Fructose intervention for 12 weeks does not impair glycemic control or incretin hormone responses during oral glucose or mixed meal tests in obese men
Research output: Contribution to journal › Journal article › Research › peer-review
N Matikainen, S Söderlund, E Björnson, L H Bogl, K H Pietiläinen, A Hakkarainen, N Lundbom, B Eliasson, S M Räsänen, A Rivellese, L Patti, A Prinster, G Riccardi, J-P Després, N Alméras, J J Holst, C F Deacon, J Borén, M-R Taskinen
BACKGROUND AND AIMS: Incretin hormones glucagon-like peptide (GLP)-1 and glucose-dependent insulinotropic polypeptide (GIP) are affected early on in the pathogenesis of metabolic syndrome and type 2 diabetes. Epidemiologic studies consistently link high fructose consumption to insulin resistance but whether fructose consumption impairs the incretin response remains unknown.
METHODS AND RESULTS: As many as 66 obese (BMI 26-40 kg/m(2)) male subjects consumed fructose-sweetened beverages containing 75 g fructose/day for 12 weeks while continuing their usual lifestyle. Glucose, insulin, GLP-1 and GIP were measured during oral glucose tolerance test (OGTT) and triglycerides (TG), GLP-1, GIP and PYY during a mixed meal test before and after fructose intervention. Fructose intervention did not worsen glucose and insulin responses during OGTT, and GLP-1 and GIP responses during OGTT and fat-rich meal were unchanged. Postprandial TG response increased significantly, p = 0.004, and we observed small but significant increases in weight and liver fat content, but not in visceral or subcutaneous fat depots. However, even the subgroups who gained weight or liver fat during fructose intervention did not worsen their glucose, insulin, GLP-1 or PYY responses. A minor increase in GIP response during OGTT occurred in subjects who gained liver fat (p = 0.049).

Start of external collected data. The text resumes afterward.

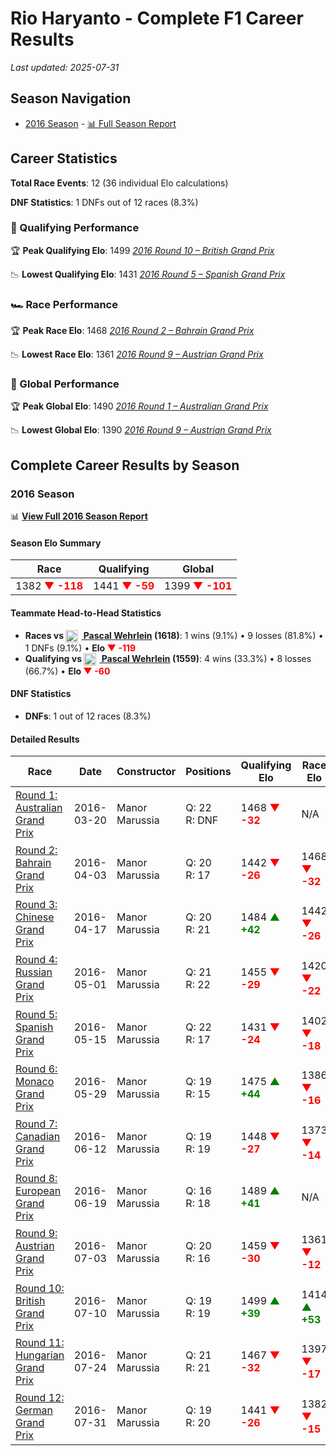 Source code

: # Rio Haryanto - Complete F1 Career Results

*Last updated: 2025-07-31*

## Season Navigation

- [2016 Season](#2016-season) - [📊 Full Season Report](../seasons/2016-season-report)

## Career Statistics

**Total Race Events**: 12 (36 individual Elo calculations)

**DNF Statistics**: 1 DNFs out of 12 races (8.3%)

### 🏁 Qualifying Performance

🏆 **Peak Qualifying Elo**: 1499
   *[2016 Round 10 – British Grand Prix](../seasons/2016-season-report#round-10-british-grand-prix)*

📉 **Lowest Qualifying Elo**: 1431
   *[2016 Round 5 – Spanish Grand Prix](../seasons/2016-season-report#round-5-spanish-grand-prix)*

### 🏎️ Race Performance

🏆 **Peak Race Elo**: 1468
   *[2016 Round 2 – Bahrain Grand Prix](../seasons/2016-season-report#round-2-bahrain-grand-prix)*

📉 **Lowest Race Elo**: 1361
   *[2016 Round 9 – Austrian Grand Prix](../seasons/2016-season-report#round-9-austrian-grand-prix)*

### 🌟 Global Performance

🏆 **Peak Global Elo**: 1490
   *[2016 Round 1 – Australian Grand Prix](../seasons/2016-season-report#round-1-australian-grand-prix)*

📉 **Lowest Global Elo**: 1390
   *[2016 Round 9 – Austrian Grand Prix](../seasons/2016-season-report#round-9-austrian-grand-prix)*


## Complete Career Results by Season

### 2016 Season

📊 **[View Full 2016 Season Report](../seasons/2016-season-report)**

#### Season Elo Summary

| Race | Qualifying | Global |
|------|------------|--------|
| 1382 **<span style="color: red;">▼ -118</span>** | 1441 **<span style="color: red;">▼ -59</span>** | 1399 **<span style="color: red;">▼ -101</span>** |

#### Teammate Head-to-Head Statistics

- **Races vs [<img src="https://upload.wikimedia.org/wikipedia/commons/b/ba/Flag_of_Germany.svg" alt="Germany" width="20" height="auto" style="vertical-align: middle; margin-right: 5px;" onerror="this.outerHTML='🇩🇪'; this.style.marginRight='5px';"/> Pascal Wehrlein](pascal-wehrlein) (1618)**: 1 wins (9.1%) • 9 losses (81.8%) • 1 DNFs (9.1%) • **Elo **<span style="color: red;">▼ -119</span>****
- **Qualifying vs [<img src="https://upload.wikimedia.org/wikipedia/commons/b/ba/Flag_of_Germany.svg" alt="Germany" width="20" height="auto" style="vertical-align: middle; margin-right: 5px;" onerror="this.outerHTML='🇩🇪'; this.style.marginRight='5px';"/> Pascal Wehrlein](pascal-wehrlein) (1559)**: 4 wins (33.3%) • 8 losses (66.7%) • **Elo **<span style="color: red;">▼ -60</span>****


#### DNF Statistics

- **DNFs**: 1 out of 12 races (8.3%)

#### Detailed Results

| Race | Date | Constructor | Positions | Qualifying Elo | Race Elo | Global Elo | Teammate |
|------|------|-------------|-----------|----------------|----------|------------|----------|
| [Round 1: Australian Grand Prix](../seasons/2016-season-report#round-1-australian-grand-prix) | 2016-03-20 | Manor Marussia | Q: 22<br/>R: DNF | 1468 **<span style="color: red;">▼ -32</span>** | N/A | 1490 **<span style="color: red;">▼ -10</span>** | [<img src="https://upload.wikimedia.org/wikipedia/commons/b/ba/Flag_of_Germany.svg" alt="Germany" width="20" height="auto" style="vertical-align: middle; margin-right: 5px;" onerror="this.outerHTML='🇩🇪'; this.style.marginRight='5px';"/> Pascal Wehrlein](pascal-wehrlein)<br/>Q: 21<br/>R: 16 |
| [Round 2: Bahrain Grand Prix](../seasons/2016-season-report#round-2-bahrain-grand-prix) | 2016-04-03 | Manor Marussia | Q: 20<br/>R: 17 | 1442 **<span style="color: red;">▼ -26</span>** | 1468 **<span style="color: red;">▼ -32</span>** | 1460 **<span style="color: red;">▼ -30</span>** | [<img src="https://upload.wikimedia.org/wikipedia/commons/b/ba/Flag_of_Germany.svg" alt="Germany" width="20" height="auto" style="vertical-align: middle; margin-right: 5px;" onerror="this.outerHTML='🇩🇪'; this.style.marginRight='5px';"/> Pascal Wehrlein](pascal-wehrlein)<br/>Q: 16<br/>R: 13 |
| [Round 3: Chinese Grand Prix](../seasons/2016-season-report#round-3-chinese-grand-prix) | 2016-04-17 | Manor Marussia | Q: 20<br/>R: 21 | 1484 **<span style="color: green;">▲ +42</span>** | 1442 **<span style="color: red;">▼ -26</span>** | 1455 **<span style="color: red;">▼ -6</span>** | [<img src="https://upload.wikimedia.org/wikipedia/commons/b/ba/Flag_of_Germany.svg" alt="Germany" width="20" height="auto" style="vertical-align: middle; margin-right: 5px;" onerror="this.outerHTML='🇩🇪'; this.style.marginRight='5px';"/> Pascal Wehrlein](pascal-wehrlein)<br/>Q: 21<br/>R: 18 |
| [Round 4: Russian Grand Prix](../seasons/2016-season-report#round-4-russian-grand-prix) | 2016-05-01 | Manor Marussia | Q: 21<br/>R: 22 | 1455 **<span style="color: red;">▼ -29</span>** | 1420 **<span style="color: red;">▼ -22</span>** | 1431 **<span style="color: red;">▼ -24</span>** | [<img src="https://upload.wikimedia.org/wikipedia/commons/b/ba/Flag_of_Germany.svg" alt="Germany" width="20" height="auto" style="vertical-align: middle; margin-right: 5px;" onerror="this.outerHTML='🇩🇪'; this.style.marginRight='5px';"/> Pascal Wehrlein](pascal-wehrlein)<br/>Q: 20<br/>R: 18 |
| [Round 5: Spanish Grand Prix](../seasons/2016-season-report#round-5-spanish-grand-prix) | 2016-05-15 | Manor Marussia | Q: 22<br/>R: 17 | 1431 **<span style="color: red;">▼ -24</span>** | 1402 **<span style="color: red;">▼ -18</span>** | 1411 **<span style="color: red;">▼ -20</span>** | [<img src="https://upload.wikimedia.org/wikipedia/commons/b/ba/Flag_of_Germany.svg" alt="Germany" width="20" height="auto" style="vertical-align: middle; margin-right: 5px;" onerror="this.outerHTML='🇩🇪'; this.style.marginRight='5px';"/> Pascal Wehrlein](pascal-wehrlein)<br/>Q: 21<br/>R: 16 |
| [Round 6: Monaco Grand Prix](../seasons/2016-season-report#round-6-monaco-grand-prix) | 2016-05-29 | Manor Marussia | Q: 19<br/>R: 15 | 1475 **<span style="color: green;">▲ +44</span>** | 1386 **<span style="color: red;">▼ -16</span>** | 1413 **<span style="color: green;">▲ +2</span>** | [<img src="https://upload.wikimedia.org/wikipedia/commons/b/ba/Flag_of_Germany.svg" alt="Germany" width="20" height="auto" style="vertical-align: middle; margin-right: 5px;" onerror="this.outerHTML='🇩🇪'; this.style.marginRight='5px';"/> Pascal Wehrlein](pascal-wehrlein)<br/>Q: 20<br/>R: 14 |
| [Round 7: Canadian Grand Prix](../seasons/2016-season-report#round-7-canadian-grand-prix) | 2016-06-12 | Manor Marussia | Q: 19<br/>R: 19 | 1448 **<span style="color: red;">▼ -27</span>** | 1373 **<span style="color: red;">▼ -14</span>** | 1395 **<span style="color: red;">▼ -18</span>** | [<img src="https://upload.wikimedia.org/wikipedia/commons/b/ba/Flag_of_Germany.svg" alt="Germany" width="20" height="auto" style="vertical-align: middle; margin-right: 5px;" onerror="this.outerHTML='🇩🇪'; this.style.marginRight='5px';"/> Pascal Wehrlein](pascal-wehrlein)<br/>Q: 17<br/>R: 17 |
| [Round 8: European Grand Prix](../seasons/2016-season-report#round-8-european-grand-prix) | 2016-06-19 | Manor Marussia | Q: 16<br/>R: 18 | 1489 **<span style="color: green;">▲ +41</span>** | N/A | 1407 **<span style="color: green;">▲ +12</span>** | [<img src="https://upload.wikimedia.org/wikipedia/commons/b/ba/Flag_of_Germany.svg" alt="Germany" width="20" height="auto" style="vertical-align: middle; margin-right: 5px;" onerror="this.outerHTML='🇩🇪'; this.style.marginRight='5px';"/> Pascal Wehrlein](pascal-wehrlein)<br/>Q: 17<br/>R: DNF |
| [Round 9: Austrian Grand Prix](../seasons/2016-season-report#round-9-austrian-grand-prix) | 2016-07-03 | Manor Marussia | Q: 20<br/>R: 16 | 1459 **<span style="color: red;">▼ -30</span>** | 1361 **<span style="color: red;">▼ -12</span>** | 1390 **<span style="color: red;">▼ -17</span>** | [<img src="https://upload.wikimedia.org/wikipedia/commons/b/ba/Flag_of_Germany.svg" alt="Germany" width="20" height="auto" style="vertical-align: middle; margin-right: 5px;" onerror="this.outerHTML='🇩🇪'; this.style.marginRight='5px';"/> Pascal Wehrlein](pascal-wehrlein)<br/>Q: 12<br/>R: 10 |
| [Round 10: British Grand Prix](../seasons/2016-season-report#round-10-british-grand-prix) | 2016-07-10 | Manor Marussia | Q: 19<br/>R: 19 | 1499 **<span style="color: green;">▲ +39</span>** | 1414 **<span style="color: green;">▲ +53</span>** | 1439 **<span style="color: green;">▲ +49</span>** | [<img src="https://upload.wikimedia.org/wikipedia/commons/b/ba/Flag_of_Germany.svg" alt="Germany" width="20" height="auto" style="vertical-align: middle; margin-right: 5px;" onerror="this.outerHTML='🇩🇪'; this.style.marginRight='5px';"/> Pascal Wehrlein](pascal-wehrlein)<br/>Q: 20<br/>R: 22 |
| [Round 11: Hungarian Grand Prix](../seasons/2016-season-report#round-11-hungarian-grand-prix) | 2016-07-24 | Manor Marussia | Q: 21<br/>R: 21 | 1467 **<span style="color: red;">▼ -32</span>** | 1397 **<span style="color: red;">▼ -17</span>** | 1417 **<span style="color: red;">▼ -21</span>** | [<img src="https://upload.wikimedia.org/wikipedia/commons/b/ba/Flag_of_Germany.svg" alt="Germany" width="20" height="auto" style="vertical-align: middle; margin-right: 5px;" onerror="this.outerHTML='🇩🇪'; this.style.marginRight='5px';"/> Pascal Wehrlein](pascal-wehrlein)<br/>Q: 20<br/>R: 19 |
| [Round 12: German Grand Prix](../seasons/2016-season-report#round-12-german-grand-prix) | 2016-07-31 | Manor Marussia | Q: 19<br/>R: 20 | 1441 **<span style="color: red;">▼ -26</span>** | 1382 **<span style="color: red;">▼ -15</span>** | 1399 **<span style="color: red;">▼ -18</span>** | [<img src="https://upload.wikimedia.org/wikipedia/commons/b/ba/Flag_of_Germany.svg" alt="Germany" width="20" height="auto" style="vertical-align: middle; margin-right: 5px;" onerror="this.outerHTML='🇩🇪'; this.style.marginRight='5px';"/> Pascal Wehrlein](pascal-wehrlein)<br/>Q: 17<br/>R: 17 |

CONCLUSION: In obese males with features of metabolic syndrome, 12 weeks fructose intervention 75 g/day did not change glucose, insulin, GLP-1 or GIP responses during OGTT or GLP-1, GIP or PYY responses during a mixed meal. Therefore, fructose intake, even accompanied with mild weight gain, increases in liver fat and worsening of postprandial TG profile, does not impair glucose tolerance or gut incretin response to oral glucose or mixed meal challenge.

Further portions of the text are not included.